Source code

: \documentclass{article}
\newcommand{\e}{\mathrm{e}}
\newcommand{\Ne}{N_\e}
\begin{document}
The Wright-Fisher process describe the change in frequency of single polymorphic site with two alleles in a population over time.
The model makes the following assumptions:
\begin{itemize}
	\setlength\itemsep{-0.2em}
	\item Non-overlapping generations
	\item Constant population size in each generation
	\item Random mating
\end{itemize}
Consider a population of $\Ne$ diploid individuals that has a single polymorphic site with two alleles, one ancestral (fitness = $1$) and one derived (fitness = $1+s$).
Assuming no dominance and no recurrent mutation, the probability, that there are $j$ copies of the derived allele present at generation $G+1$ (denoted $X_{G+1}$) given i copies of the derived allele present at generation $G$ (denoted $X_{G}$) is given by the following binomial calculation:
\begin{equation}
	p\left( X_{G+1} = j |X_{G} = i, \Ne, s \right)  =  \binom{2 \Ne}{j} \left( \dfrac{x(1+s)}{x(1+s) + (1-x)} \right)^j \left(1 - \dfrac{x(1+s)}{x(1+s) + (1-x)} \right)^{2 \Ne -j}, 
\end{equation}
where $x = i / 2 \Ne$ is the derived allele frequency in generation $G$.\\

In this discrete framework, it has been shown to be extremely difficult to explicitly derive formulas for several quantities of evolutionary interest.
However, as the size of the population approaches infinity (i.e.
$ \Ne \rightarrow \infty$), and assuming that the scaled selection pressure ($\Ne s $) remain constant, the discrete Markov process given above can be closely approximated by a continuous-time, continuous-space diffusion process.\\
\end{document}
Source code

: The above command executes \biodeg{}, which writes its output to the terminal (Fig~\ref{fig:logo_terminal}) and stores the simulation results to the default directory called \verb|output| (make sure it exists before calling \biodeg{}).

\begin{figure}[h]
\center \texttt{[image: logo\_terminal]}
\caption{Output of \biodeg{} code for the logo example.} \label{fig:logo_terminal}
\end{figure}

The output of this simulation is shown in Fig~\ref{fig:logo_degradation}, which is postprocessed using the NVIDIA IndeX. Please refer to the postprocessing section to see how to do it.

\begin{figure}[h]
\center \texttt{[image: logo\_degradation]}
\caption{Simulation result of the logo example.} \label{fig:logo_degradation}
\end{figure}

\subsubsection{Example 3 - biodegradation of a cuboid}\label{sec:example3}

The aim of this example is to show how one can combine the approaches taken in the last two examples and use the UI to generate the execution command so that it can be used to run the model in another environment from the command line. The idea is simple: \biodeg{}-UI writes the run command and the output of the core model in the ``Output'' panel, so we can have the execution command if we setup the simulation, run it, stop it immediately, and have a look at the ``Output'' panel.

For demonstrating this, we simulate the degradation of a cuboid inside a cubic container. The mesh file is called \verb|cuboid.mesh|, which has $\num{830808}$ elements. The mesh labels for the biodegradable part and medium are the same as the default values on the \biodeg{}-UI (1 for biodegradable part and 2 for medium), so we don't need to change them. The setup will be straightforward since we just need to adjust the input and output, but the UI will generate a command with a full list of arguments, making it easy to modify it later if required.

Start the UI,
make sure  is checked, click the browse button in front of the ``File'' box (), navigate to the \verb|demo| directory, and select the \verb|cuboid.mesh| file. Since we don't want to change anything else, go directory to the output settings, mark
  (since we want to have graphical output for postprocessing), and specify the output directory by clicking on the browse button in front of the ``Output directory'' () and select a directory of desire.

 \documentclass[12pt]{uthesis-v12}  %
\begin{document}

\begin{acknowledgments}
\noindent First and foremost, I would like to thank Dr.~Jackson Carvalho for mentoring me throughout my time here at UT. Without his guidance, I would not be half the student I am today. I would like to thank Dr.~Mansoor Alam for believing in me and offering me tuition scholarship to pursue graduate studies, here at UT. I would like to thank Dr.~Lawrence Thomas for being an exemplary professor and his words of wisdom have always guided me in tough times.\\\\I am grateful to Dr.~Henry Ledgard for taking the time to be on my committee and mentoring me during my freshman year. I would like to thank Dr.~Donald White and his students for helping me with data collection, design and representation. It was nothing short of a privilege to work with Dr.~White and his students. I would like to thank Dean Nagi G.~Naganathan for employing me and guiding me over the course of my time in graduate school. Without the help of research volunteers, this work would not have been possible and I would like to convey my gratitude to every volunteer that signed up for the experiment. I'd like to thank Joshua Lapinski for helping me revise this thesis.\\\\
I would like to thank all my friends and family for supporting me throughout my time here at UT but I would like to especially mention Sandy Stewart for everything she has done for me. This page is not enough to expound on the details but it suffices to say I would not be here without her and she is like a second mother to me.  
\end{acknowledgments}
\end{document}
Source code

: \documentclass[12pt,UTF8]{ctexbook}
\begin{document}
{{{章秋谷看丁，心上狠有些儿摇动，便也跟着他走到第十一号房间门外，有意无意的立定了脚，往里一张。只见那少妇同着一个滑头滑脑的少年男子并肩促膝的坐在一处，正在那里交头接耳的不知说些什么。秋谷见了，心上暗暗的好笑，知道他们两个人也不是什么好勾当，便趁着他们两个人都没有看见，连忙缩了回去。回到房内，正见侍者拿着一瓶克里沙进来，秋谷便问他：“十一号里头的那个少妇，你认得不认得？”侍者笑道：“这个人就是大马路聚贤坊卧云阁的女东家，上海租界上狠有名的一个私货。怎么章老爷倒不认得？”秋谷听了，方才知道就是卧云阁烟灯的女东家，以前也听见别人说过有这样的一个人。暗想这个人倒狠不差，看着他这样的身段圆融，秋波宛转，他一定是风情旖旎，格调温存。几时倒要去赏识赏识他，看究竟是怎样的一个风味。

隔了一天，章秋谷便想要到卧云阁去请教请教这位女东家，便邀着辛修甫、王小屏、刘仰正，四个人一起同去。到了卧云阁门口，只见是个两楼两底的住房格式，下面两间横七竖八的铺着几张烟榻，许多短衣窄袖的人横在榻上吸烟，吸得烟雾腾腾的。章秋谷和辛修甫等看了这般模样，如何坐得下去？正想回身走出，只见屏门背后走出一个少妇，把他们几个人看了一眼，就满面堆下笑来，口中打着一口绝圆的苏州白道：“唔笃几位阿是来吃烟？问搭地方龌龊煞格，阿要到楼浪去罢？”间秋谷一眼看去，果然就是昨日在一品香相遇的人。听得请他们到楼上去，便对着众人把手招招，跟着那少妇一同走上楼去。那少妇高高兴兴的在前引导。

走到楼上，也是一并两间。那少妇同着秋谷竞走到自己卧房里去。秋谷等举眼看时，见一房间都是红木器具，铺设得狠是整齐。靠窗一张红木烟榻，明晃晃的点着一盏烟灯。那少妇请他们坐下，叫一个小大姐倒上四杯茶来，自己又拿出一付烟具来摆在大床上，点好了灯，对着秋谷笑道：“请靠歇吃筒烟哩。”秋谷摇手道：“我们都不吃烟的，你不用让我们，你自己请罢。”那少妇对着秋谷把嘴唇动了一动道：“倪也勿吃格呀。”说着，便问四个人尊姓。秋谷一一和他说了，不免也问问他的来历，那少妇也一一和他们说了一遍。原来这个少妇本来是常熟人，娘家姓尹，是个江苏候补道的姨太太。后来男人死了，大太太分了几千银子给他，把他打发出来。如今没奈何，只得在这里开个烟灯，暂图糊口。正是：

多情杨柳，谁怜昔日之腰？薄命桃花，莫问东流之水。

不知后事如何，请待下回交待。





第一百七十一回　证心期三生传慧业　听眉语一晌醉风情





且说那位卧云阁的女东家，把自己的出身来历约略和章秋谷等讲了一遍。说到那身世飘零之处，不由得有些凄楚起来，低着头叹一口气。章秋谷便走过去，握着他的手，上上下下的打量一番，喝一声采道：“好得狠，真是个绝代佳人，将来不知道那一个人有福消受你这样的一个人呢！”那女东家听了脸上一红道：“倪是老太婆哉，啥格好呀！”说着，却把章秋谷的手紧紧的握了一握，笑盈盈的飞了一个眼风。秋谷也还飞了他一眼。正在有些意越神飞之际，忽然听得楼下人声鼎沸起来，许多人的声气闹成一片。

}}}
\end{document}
══════════════════════════════
An exact retyping of the lines from the one with "且说那位卧云阁的女东家，把自" to the end of the material above, with both ends included and nothing added, is the required answer.

■ ANSWER ■
且说那位卧云阁的女东家，把自己的出身来历约略和章秋谷等讲了一遍。说到那身世飘零之处，不由得有些凄楚起来，低着头叹一口气。章秋谷便走过去，握着他的手，上上下下的打量一番，喝一声采道：“好得狠，真是个绝代佳人，将来不知道那一个人有福消受你这样的一个人呢！”那女东家听了脸上一红道：“倪是老太婆哉，啥格好呀！”说着，却把章秋谷的手紧紧的握了一握，笑盈盈的飞了一个眼风。秋谷也还飞了他一眼。正在有些意越神飞之际，忽然听得楼下人声鼎沸起来，许多人的声气闹成一片。

}}}
\end{document}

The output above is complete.